An Indian company is permitted to receive foreign investment by issuing capital instruments to the investor. The capital instruments are equity shares, debentures, preference shares and share warrants issued by the Indian company.
Equity shares: Equity shares are those issued in accordance with the provisions of the Companies Act, 2013 and will include equity shares that have been partly paid.
Partly paid shares: Partly paid shares issued on or after July 8, 2014 will be considered as capital instruments. Partly paid shares that have been issued to a person resident outside India should be fully called-up within twelve months of such issue. Twenty five percent of the total consideration amount (including share premium, if any), shall be received upfront.
The time period of 12 months for receipt of the balance consideration need not be insisted upon where the issue size exceeds rupees five hundred crore and the issuer complies with Regulation 17 of the SEBI
Share warrants: Share warrants issued on or after July 8, 2014 will be considered as capital instruments. At least twenty five percent of the consideration shall be received upfront and the balance amount within eighteen months of issuance of share warrants
Debentures: Debentures are fully, compulsorily and mandatorily convertible debentures.
Preference shares: Preference shares are fully, compulsorily and mandatorily convertible preference shares.
Issue of Securities:
The capital instruments should be issued within 180 days from the date of receipt of the inward remittance received through normal banking channels including escrow account opened and maintained for the purpose or by debit to the NRE/FCNR (B) account of the non-resident investor.
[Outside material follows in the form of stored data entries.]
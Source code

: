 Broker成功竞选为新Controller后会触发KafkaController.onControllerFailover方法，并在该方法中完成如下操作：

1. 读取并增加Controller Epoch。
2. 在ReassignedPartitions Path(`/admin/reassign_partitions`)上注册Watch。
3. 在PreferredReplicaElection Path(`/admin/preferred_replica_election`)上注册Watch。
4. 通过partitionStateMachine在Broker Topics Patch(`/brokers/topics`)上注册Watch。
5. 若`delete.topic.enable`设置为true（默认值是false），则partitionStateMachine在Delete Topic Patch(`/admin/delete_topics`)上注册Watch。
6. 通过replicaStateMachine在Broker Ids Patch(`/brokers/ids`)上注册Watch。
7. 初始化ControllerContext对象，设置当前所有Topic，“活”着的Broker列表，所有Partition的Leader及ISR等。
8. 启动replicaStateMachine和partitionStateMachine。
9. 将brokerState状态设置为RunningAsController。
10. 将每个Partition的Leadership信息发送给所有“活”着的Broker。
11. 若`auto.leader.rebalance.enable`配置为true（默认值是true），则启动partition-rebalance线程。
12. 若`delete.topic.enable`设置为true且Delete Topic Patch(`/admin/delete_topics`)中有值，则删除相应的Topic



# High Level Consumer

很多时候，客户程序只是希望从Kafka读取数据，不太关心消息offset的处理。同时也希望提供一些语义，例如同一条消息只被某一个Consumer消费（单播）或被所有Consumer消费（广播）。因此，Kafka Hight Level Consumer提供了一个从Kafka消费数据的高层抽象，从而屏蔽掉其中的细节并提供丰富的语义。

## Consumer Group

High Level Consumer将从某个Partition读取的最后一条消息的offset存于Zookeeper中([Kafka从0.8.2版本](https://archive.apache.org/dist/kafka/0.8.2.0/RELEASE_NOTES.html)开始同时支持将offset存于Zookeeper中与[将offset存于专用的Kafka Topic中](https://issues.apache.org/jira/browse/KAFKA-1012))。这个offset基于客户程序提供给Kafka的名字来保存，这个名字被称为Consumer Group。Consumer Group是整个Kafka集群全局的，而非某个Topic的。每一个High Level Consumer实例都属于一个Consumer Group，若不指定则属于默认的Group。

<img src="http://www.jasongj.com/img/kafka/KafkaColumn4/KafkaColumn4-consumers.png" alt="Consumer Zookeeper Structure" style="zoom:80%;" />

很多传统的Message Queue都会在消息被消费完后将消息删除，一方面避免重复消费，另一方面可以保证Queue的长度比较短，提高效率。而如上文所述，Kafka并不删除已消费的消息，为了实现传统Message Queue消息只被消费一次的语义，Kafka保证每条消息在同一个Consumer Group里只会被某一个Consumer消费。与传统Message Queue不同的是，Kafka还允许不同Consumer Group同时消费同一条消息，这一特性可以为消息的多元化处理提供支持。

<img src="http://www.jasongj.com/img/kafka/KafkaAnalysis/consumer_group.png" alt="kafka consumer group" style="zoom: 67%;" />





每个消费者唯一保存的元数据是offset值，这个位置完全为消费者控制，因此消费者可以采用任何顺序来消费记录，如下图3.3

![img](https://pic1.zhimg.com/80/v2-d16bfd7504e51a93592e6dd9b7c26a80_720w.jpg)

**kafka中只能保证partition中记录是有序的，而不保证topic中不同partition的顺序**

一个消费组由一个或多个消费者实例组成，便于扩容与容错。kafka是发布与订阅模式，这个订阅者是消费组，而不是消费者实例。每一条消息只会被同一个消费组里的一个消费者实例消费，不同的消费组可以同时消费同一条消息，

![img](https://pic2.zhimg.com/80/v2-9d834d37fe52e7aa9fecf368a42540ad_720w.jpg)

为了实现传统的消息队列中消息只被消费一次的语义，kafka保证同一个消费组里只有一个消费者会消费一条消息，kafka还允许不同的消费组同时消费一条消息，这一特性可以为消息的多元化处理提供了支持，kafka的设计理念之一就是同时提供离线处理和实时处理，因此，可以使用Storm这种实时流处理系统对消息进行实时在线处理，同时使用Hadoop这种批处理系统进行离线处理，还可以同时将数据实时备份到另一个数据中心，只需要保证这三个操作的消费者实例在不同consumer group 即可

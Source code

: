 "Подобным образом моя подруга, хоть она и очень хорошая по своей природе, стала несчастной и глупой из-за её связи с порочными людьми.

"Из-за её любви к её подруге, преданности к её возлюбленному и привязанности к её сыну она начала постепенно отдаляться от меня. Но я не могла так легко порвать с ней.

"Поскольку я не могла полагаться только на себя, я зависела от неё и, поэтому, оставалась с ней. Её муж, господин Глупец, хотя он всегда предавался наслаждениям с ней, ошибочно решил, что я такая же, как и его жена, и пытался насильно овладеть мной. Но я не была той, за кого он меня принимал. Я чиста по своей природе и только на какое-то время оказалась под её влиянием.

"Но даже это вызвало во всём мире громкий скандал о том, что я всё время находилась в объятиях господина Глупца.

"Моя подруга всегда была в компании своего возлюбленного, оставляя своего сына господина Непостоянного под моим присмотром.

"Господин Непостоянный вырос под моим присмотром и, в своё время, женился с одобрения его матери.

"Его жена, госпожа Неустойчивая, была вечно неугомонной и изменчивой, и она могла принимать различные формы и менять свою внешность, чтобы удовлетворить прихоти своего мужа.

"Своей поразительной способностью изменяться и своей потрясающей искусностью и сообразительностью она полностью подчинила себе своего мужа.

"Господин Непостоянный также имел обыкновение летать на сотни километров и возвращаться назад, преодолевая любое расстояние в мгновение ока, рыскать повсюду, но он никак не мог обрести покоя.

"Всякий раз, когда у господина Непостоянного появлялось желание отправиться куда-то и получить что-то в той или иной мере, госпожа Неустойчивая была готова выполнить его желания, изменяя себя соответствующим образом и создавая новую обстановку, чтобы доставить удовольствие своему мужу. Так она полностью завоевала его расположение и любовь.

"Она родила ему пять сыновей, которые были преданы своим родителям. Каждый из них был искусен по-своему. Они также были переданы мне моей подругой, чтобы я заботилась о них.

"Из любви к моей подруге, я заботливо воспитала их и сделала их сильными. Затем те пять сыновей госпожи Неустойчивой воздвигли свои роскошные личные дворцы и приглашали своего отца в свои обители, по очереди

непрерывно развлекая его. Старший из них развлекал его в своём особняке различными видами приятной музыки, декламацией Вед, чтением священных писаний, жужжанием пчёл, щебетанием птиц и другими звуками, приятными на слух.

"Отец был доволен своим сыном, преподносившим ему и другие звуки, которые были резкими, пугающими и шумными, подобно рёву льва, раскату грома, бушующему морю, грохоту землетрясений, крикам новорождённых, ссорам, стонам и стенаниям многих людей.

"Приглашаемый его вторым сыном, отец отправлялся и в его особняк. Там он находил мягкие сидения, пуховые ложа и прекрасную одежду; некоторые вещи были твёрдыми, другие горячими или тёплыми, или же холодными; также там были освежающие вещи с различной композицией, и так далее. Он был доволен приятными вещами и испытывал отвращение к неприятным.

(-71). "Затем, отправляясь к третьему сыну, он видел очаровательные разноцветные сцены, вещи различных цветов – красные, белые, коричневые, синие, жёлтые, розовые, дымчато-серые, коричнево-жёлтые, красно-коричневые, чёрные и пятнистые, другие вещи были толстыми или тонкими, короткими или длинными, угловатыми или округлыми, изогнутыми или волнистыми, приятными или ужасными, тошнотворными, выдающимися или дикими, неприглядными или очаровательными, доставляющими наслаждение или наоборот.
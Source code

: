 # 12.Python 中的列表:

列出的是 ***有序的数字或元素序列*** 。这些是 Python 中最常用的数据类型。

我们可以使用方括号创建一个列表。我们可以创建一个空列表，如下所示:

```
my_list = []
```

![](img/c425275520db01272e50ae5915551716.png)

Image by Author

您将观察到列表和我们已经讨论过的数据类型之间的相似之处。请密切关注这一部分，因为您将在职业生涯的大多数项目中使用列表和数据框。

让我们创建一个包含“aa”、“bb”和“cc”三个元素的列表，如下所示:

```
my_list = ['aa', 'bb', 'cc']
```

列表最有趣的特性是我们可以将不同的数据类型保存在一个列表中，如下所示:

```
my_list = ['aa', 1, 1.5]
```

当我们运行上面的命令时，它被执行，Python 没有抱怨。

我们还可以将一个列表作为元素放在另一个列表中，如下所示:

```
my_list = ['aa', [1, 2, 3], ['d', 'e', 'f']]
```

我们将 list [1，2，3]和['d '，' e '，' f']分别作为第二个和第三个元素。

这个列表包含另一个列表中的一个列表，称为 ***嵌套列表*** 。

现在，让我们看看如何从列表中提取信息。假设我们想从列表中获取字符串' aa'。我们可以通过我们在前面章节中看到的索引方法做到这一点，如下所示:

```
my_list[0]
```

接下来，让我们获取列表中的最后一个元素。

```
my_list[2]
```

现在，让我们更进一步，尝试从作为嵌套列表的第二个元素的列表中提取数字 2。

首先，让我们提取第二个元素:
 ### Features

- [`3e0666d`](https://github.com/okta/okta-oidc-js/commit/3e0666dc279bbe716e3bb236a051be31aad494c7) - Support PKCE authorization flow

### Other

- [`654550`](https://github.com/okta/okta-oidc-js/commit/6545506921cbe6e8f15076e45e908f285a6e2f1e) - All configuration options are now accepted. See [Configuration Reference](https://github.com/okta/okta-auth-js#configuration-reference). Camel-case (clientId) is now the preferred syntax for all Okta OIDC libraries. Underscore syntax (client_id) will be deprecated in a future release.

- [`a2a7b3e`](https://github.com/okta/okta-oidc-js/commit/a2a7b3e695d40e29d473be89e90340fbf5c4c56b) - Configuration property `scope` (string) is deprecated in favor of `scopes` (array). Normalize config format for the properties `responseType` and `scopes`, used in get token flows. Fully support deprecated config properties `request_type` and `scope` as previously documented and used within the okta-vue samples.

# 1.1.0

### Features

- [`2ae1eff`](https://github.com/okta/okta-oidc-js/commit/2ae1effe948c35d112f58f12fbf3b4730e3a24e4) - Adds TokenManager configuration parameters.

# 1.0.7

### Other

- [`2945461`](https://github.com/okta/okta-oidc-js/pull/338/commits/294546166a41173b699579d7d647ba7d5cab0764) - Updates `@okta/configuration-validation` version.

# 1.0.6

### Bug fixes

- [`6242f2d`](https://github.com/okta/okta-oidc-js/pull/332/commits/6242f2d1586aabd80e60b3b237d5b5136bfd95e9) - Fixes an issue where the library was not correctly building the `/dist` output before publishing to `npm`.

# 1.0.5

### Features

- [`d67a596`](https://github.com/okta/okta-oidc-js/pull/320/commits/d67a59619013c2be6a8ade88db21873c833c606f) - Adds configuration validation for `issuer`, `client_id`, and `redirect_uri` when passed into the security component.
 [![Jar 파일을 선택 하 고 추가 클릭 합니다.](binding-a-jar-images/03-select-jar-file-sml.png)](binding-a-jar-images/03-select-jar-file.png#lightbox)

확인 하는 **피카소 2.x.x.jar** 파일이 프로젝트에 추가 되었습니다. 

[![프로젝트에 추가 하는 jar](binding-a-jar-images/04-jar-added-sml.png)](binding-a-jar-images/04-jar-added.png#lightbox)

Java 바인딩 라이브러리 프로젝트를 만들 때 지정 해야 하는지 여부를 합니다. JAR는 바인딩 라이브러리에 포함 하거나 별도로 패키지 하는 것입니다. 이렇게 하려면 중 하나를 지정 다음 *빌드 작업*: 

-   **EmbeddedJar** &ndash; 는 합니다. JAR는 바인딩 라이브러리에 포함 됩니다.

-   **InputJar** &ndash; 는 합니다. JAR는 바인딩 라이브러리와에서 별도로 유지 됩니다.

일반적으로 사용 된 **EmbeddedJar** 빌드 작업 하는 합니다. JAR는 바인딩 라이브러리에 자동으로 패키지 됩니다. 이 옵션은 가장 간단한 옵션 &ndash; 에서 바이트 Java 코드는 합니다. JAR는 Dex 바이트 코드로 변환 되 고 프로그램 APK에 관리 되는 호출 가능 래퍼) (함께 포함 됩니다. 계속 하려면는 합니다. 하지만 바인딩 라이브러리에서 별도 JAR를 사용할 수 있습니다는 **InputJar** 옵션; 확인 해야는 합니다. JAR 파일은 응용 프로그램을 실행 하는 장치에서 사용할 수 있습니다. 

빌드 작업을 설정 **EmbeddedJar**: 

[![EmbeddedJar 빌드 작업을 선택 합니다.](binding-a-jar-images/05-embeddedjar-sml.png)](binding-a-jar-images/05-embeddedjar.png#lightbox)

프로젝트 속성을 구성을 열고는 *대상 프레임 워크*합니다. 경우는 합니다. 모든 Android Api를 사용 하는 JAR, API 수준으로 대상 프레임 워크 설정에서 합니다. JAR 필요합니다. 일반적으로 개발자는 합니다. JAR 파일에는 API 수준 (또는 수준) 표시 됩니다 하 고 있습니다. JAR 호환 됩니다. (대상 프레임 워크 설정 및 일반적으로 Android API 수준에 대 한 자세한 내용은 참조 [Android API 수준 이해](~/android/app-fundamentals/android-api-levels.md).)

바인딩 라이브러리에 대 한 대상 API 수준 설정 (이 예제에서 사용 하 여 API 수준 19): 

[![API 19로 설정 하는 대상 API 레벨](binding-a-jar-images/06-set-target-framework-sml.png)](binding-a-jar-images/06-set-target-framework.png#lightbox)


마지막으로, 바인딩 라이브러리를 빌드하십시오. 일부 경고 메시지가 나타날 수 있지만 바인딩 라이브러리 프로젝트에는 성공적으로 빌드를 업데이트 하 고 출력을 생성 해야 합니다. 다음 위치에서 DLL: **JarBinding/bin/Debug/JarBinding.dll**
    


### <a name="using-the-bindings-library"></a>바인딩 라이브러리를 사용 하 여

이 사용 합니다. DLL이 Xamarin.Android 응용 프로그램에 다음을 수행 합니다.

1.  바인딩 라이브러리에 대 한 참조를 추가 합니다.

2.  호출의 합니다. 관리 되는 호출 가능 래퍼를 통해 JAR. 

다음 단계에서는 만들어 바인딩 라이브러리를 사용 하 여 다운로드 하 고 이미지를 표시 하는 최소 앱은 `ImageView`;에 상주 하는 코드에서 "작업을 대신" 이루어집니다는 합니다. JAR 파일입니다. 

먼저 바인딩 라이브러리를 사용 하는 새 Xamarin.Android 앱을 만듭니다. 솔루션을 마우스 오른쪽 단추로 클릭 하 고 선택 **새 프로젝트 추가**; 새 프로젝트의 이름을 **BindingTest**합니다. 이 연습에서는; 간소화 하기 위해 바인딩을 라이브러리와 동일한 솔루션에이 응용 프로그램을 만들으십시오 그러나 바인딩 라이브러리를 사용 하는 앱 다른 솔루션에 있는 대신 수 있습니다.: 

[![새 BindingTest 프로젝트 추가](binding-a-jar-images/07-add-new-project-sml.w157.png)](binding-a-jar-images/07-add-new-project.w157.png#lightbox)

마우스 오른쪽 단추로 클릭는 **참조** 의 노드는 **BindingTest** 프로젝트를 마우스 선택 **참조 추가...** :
In case, the capital instruments are not issued within 180 days from the date of receipt of the inward remittance or date of debit to the NRE/FCNR (B) account, the amount of consideration so received should be refunded immediately to the non-resident investor by outward remittance through normal banking channels or by credit to the NRE/FCNR (B) account, as the case may be.
Pricing of shares
Price of shares issued to persons resident outside India under the FDI Policy, shall not be less than –
1. the price worked as per SEBI guidelines, as applicable, where the shares of the company are listed on any recognised stock exchange in India;
2. the fair valuation of shares done as per any internationally accepted pricing methodology for valuation of shares on arm’s length basis, duly certified by a Chartered Accountant or a SEBI registered Merchant Banker where the shares of the company are not listed on any recognised stock exchange in India
3. the price as applicable to transfer of shares from resident to non-resident is –
4. where shares of an Indian company are listed on a recognized stock exchange in India, the price of shares transferred by way of sale shall not be less than the price at which a preferential allotment of shares can be made under the SEBI Guidelines, as applicable, provided that the same is determined for such duration as specified therein, preceding the relevant date, which shall be the date of purchase or sale of shares.
5. where the shares of an Indian company are not listed on a recognized stock exchange in India, the transfer of shares shall be at a price not less than the fair value worked out as per any internationally accepted pricing methodology for valuation of shares on arm’s length basis which should be duly certified by a Chartered Accountant or a SEBI registered Merchant Banker.
However, where non-residents (including NRIs) are making investments in an Indian company in compliance with the provisions of the Companies Act, as applicable, by way of subscription to its Memorandum of Association, such investments may be made at face value subject to their eligibility to invest under the FDI scheme.
Exit from foreign direct investment with optionality clauses for the unlisted Indian companies
In case of an unlisted company, the non-resident investor shall be eligible to exit from the investment in equity shares, Compulsorily Convertible Debentures (CCDs) and Compulsorily Convertible Preference Shares (CCPS) of the investee company at a price not exceeding that arrived at as per any internationally accepted pricing methodology on arm’s length basis, duly certified by a Chartered Accountant or a SEBI registered Merchant Banker.
The guiding principle would be that the non-resident investor is not guaranteed any assured exit price at the time of making such investment/agreements and shall exit at the fair price computed as above at the time of exit, subject to lock-in period requirement, as applicable.
To any foreign investor looking into an opportunity to invest in India, one of the primary concerns is the time required to set up a legal entity in India and how simple / difficult it is to get various registrations / approvals, if any, and the compliance regime of the country. Indian Government had been proactively involved for past few years to improve India’s standing in ease of doing business and has achieved remarkable success in doing so. In a bid to simplify the existing compliances with respect to the Foreign Direct Investment, the Indian Government came out with major changes with the policies which seeks to revamp regulations to regulate investment in India by a Person Resident Outside India.